Document images with source code
══════

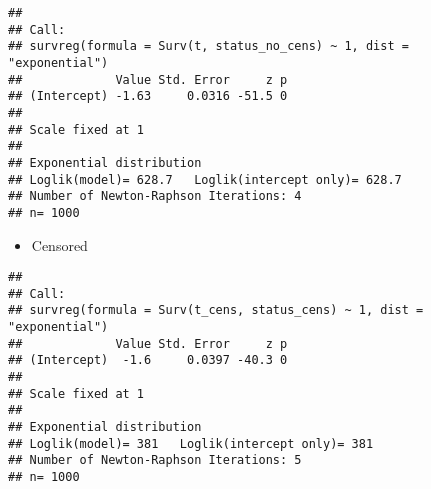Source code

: \documentclass[]{book}
\newenvironment{Shaded}{\begin{snugshade}}{\end{snugshade}}
\newcommand{\KeywordTok}[1]{\textcolor[rgb]{0.13,0.29,0.53}{\textbf{{#1}}}}
\newcommand{\DataTypeTok}[1]{\textcolor[rgb]{0.13,0.29,0.53}{{#1}}}
\newcommand{\DecValTok}[1]{\textcolor[rgb]{0.00,0.00,0.81}{{#1}}}
\newcommand{\StringTok}[1]{\textcolor[rgb]{0.31,0.60,0.02}{{#1}}}
\newcommand{\CommentTok}[1]{\textcolor[rgb]{0.56,0.35,0.01}{\textit{{#1}}}}
\newcommand{\NormalTok}[1]{{#1}}
\providecommand{\tightlist}{%
  \setlength{\itemsep}{0pt}\setlength{\parskip}{0pt}}
\theoremstyle{definition}
\theoremstyle{definition}
\theoremstyle{definition}
\theoremstyle{remark}
\begin{document}
\begin{Shaded}
\end{Shaded}

\begin{verbatim}
## 
## Call:
## survreg(formula = Surv(t, status_no_cens) ~ 1, dist = "exponential")
##             Value Std. Error     z p
## (Intercept) -1.63     0.0316 -51.5 0
## 
## Scale fixed at 1 
## 
## Exponential distribution
## Loglik(model)= 628.7   Loglik(intercept only)= 628.7
## Number of Newton-Raphson Iterations: 4 
## n= 1000
\end{verbatim}

\begin{itemize}
\tightlist
\item
  Censored
\end{itemize}

\begin{Shaded}
\end{Shaded}

\begin{verbatim}
## 
## Call:
## survreg(formula = Surv(t_cens, status_cens) ~ 1, dist = "exponential")
##             Value Std. Error     z p
## (Intercept)  -1.6     0.0397 -40.3 0
## 
## Scale fixed at 1 
## 
## Exponential distribution
## Loglik(model)= 381   Loglik(intercept only)= 381
## Number of Newton-Raphson Iterations: 5 
## n= 1000
\end{verbatim}
\end{document}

══════

Exercise description: Every line that contains the string "Number" should be copied from the records.

Exercise result:
## Number of Newton-Raphson Iterations: 4 
## Number of Newton-Raphson Iterations: 5 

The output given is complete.